It could be handled better. If there's a disagreement from anyone in the company that hired you, you can always escalate inside that company. They could've checked the situation with someone who does have a final say in this case.
I don't believe those words were spoken.
It's an ugly truth, but we would be better off with more discrimination. Stupid people should hold less power in society and discrimination is the means to keep stupid people away from power.
“Disparate impact” which is prrof of illegal discrimination is not just unequal impact by protected category, it's unequal impact that cannot be shown to be sufficiently tied to job function.
> Stupid people should hold less power in society and discrimination is the means to keep stupid people away from power.
“Stupid people” are not a protected class; discrimination against “stupid people” is not generally prohibited, nor where this is actually tied directly to job performance is discrimination against “stupid people” that incidentally has effects on a protected class owing exclusively to the distribution of stupidity.
So, you make the charity-case badges look different, you choose the color brown for them(!), and you don't put a name on them ... that seems like poor planning, guaranteed to invite suspicion.
> That’s when the male guard reportedly told the students, “You don’t belong here,” and, allegedly, “Your kind don’t belong in here.”
This whilst the Salesforce employee was trying to convince him to allow the students to stay.
Unless Salesforce commanded the guards to eject the students, the guards failed to use their judgement properly and they failed to handle the situation gracefully.
I imagine Salesforce created a standing order to have any removed that didn't have the correct badge. This was passed on to the watch commander and, unless Salesforce intervened, if asked for clarification by the guards the watch commander would re-iterate the standing order.
Despite being a sponsor and speaker at the event, I was denied access (due to different badge type) to the expo hall to help the rest of our company setup our booth. It was frustrating, but at least the security was paying attention.
It is very unfortunate that this group had problems getting in. I would have enjoyed talking to their group, as I did with the Girl Scouts group and other non-profits that sent STEM students to the event.

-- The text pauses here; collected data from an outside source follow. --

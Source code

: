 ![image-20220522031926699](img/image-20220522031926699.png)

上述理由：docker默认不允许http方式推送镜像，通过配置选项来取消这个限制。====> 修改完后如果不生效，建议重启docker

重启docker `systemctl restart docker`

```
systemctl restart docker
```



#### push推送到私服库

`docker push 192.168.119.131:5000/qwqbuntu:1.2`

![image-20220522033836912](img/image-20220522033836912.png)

I should note, I don't know which part of the show this group was trying to enter (Developer Zone, Expo Hall, Keynote Talk). As I mentioned, I enjoyed talking with a number of the STEM student groups that came through the expo hall.

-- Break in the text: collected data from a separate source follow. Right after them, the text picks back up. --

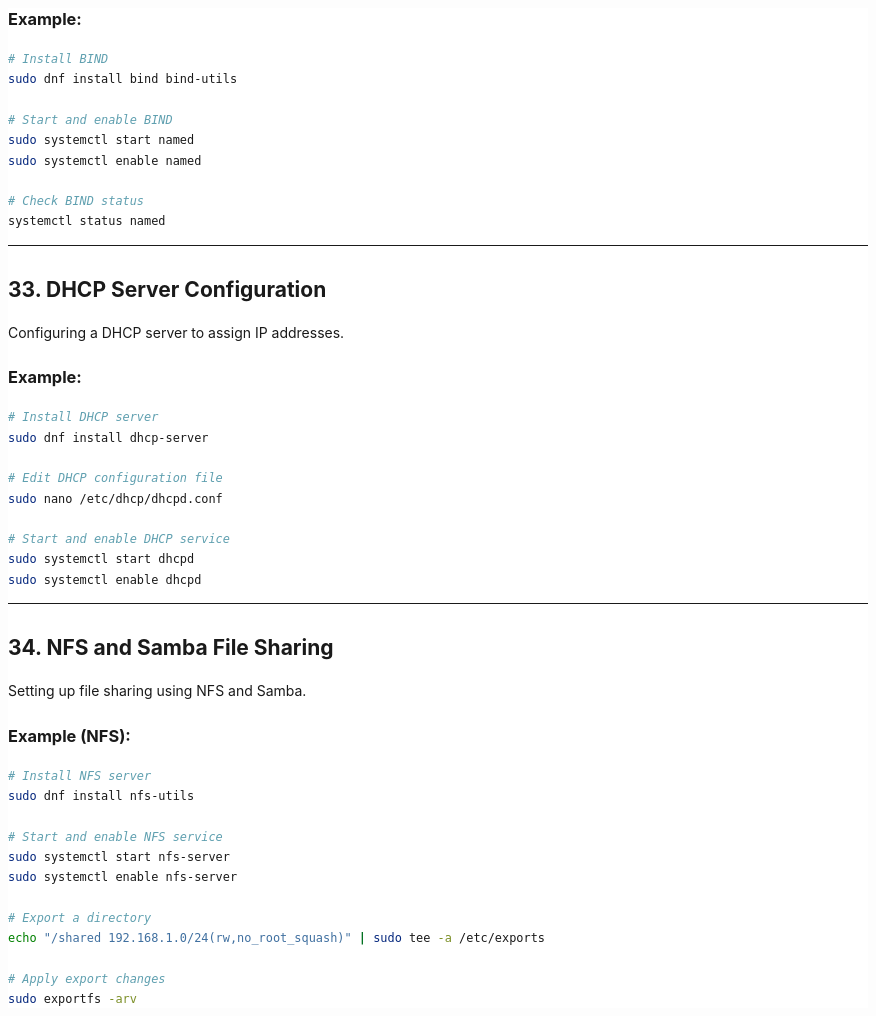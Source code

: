 ### Example:
```bash
# Install BIND
sudo dnf install bind bind-utils

# Start and enable BIND
sudo systemctl start named
sudo systemctl enable named

# Check BIND status
systemctl status named
```

---

## 33. DHCP Server Configuration
Configuring a DHCP server to assign IP addresses.

### Example:
```bash
# Install DHCP server
sudo dnf install dhcp-server

# Edit DHCP configuration file
sudo nano /etc/dhcp/dhcpd.conf

# Start and enable DHCP service
sudo systemctl start dhcpd
sudo systemctl enable dhcpd
```

---

## 34. NFS and Samba File Sharing
Setting up file sharing using NFS and Samba.

### Example (NFS):
```bash
# Install NFS server
sudo dnf install nfs-utils

# Start and enable NFS service
sudo systemctl start nfs-server
sudo systemctl enable nfs-server

# Export a directory
echo "/shared 192.168.1.0/24(rw,no_root_squash)" | sudo tee -a /etc/exports

# Apply export changes
sudo exportfs -arv
```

To clarify, Security Guards checking badges wore suit jackets and did not appear to be armed. They mostly said things like "please turn your badges forward", "sorry you can't go in there yet, only [X] badges right now".
The few people with the bomb sniffing dogs I think were armed.
The people that were very clearly armed were outside the conference standing at the vehicle barricades, there were a limited number of them.
There are tons of different badge types depending on your role in the ecosystem (developer, admin, marketing, sales, partner, sponsor, speaker, etc.). For the expo, Monday and Tuesday are for Full Pass people only (min of ~$1,000 per pass). Wednesday and Thursday allows in anyone that registered for the free Expo pass ahead of time.
The demographics skew to middle age people. Racially, mostly white, but many east asian and indian attendees. Certainly all groups were represented. I met many people coming from Australia, Europe and India.
Because of the expense of the passes, most of the attendees are decision makers within the business which I think is why it skewed older. I would understand if the group described in the article felt like they stood out in the crowd because of the racial and age difference. Also, Monday was crazy. Lots of very confused people trying to figure out where they should be going between the 3 different massive buildings the event was held in.
There are useful aspect to it, though. It's an opportunity to network with people and other companies that use Salesforce and there are a lot of presentations on topics ranging from technical details of Salesforce to oceanography which can be useful for getting ideas on how to better utilize Salesforce. Salesforce has a large secondary market for applications built on it and Dreamforce is pretty good for companies with products in that market.
Having read the entire article it seems this was a case of uninformed security grunts doing what they usually do. The race of the security guards gets mentioned as a sign of the times. Angelica in this case is the salesforce employee.
In the photo the girl in the red shirt on the back right looks to be wearing a lanyard with a brown string whilst the Salesforce employee has a blue one. From going to various festivals different colours and materials are often used to easily signify to security where you can/can't go. When I've been comp'd tickets before for events they did look different to those that were paid for. This in itself isn't out of the ordinary IMO.
What seems most questionable to me is the behaviour/attitude of the (third party) security company and not Salesforce (yet anyway).
A case of more details needed I think.
Does this materially contribute to the conversation? What's your motive for saying it?
This would be a stupid thing to do, even at the office. They could listen maybe the director of physical security, etc, but not a random employee. Especially for a company of Salesforce's size.
As noted in my other post, they were a different color and didn't have the bearer's (or any) name on them, which is a questionable decision by itself.
Were the badges fake or not? That's the first question to investigate.